Building the model graph#

The graph of this Bayesian linear regression model is a tree-like directed acyclic graph: the fixed hyperparameters and covariates are leaves, the response is the final observed variable, and deterministic quantities such as \(\mu\) and \(\sigma\) connect the prior and likelihood parts of the graph. To build this graph in Liesel, we start with the inputs and work our way toward the response.

In the linear regression tutorial, we assumed the weakly informative prior \(\beta_0, \beta_1 \sim \mathcal{N}(0, 100^2)\), so we start from there. First, we define the prior distribution using the Dist class.

beta_prior = lsl.Dist(tfd.Normal, loc=0.0, scale=100.0)
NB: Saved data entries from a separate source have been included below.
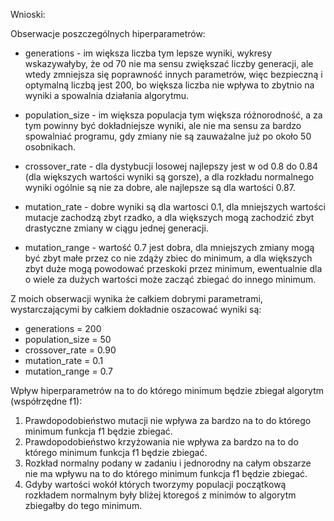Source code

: Wnioski:

Obserwacje poszczególnych hiperparametrów:

- generations - im większa liczba tym lepsze wyniki, wykresy wskazywałyby, że od 70 nie ma sensu zwiększać liczby generacji, ale wtedy zmniejsza się poprawność innych parametrów, więc bezpieczną i optymalną liczbą jest 200,
bo większa liczba nie wpływa to zbytnio na wyniki a spowalnia działania algorytmu.

- population_size - im większa populacja tym większa różnorodność, a za tym powinny być dokładniejsze wyniki,
ale nie ma sensu za bardzo spowalniać programu, gdy zmiany nie są zauważalne już po około 50 osobnikach.

- crossover_rate - dla dystybucji losowej najlepszy jest w od 0.8 do 0.84 (dla większych wartości wyniki są gorsze), a
dla rozkładu normalnego wyniki ogólnie są nie za dobre, ale najlepsze są dla wartości 0.87.

- mutation_rate - dobre wyniki są dla wartosci 0.1, dla mniejszych wartości mutacje zachodzą zbyt rzadko,
a dla większych mogą zachodzić zbyt drastyczne zmiany w ciągu jednej generacji.

- mutation_range - wartość 0.7 jest dobra, dla mniejszych zmiany mogą być zbyt małe przez co nie zdąży zbiec do minimum, a dla większych zbyt duże mogą powodować przeskoki przez minimum, ewentualnie dla o wiele za dużych wartości może zacząć zbiegać do innego minimum.

Z moich obserwacji wynika że całkiem dobrymi parametrami, wystarczającymi by całkiem dokładnie oszacować wyniki są:
- generations = 200
- population_size = 50
- crossover_rate = 0.90
- mutation_rate = 0.1
- mutation_range = 0.7

Wpływ hiperparametrów na to do którego minimum będzie zbiegał algorytm (współrzędne f1):

1. Prawdopodobieństwo mutacji nie wpływa za bardzo na to do którego minimum funkcja f1 będzie zbiegać.
2. Prawdopodobieństwo krzyżowania nie wpływa za bardzo na to do którego minimum funkcja f1 będzie zbiegać.
3. Rozkład normalny podany w zadaniu i jednorodny na całym obszarze nie ma wpływu na to do którego minimum funkcja f1 będzie zbiegać.
4. Gdyby wartości wokół których tworzymy populacji początkową rozkładem normalnym były bliżej ktoregoś z minimów to algorytm zbiegałby do tego minimum.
Note that you could also provide Var instances for the loc and scale arguments; this is how hierarchical dependencies between distributions are expressed. If you provide floats like we do here, Liesel turns them into constant inputs under the hood.

With this distribution object, we can now create the variable for our regression coefficient with the Var.new_param() constructor. A parameter variable is a strong variable, and its distribution is counted as part of the model’s log prior.

beta = lsl.Var.new_param(value=np.array([0.0, 0.0]), dist=beta_prior, name="beta")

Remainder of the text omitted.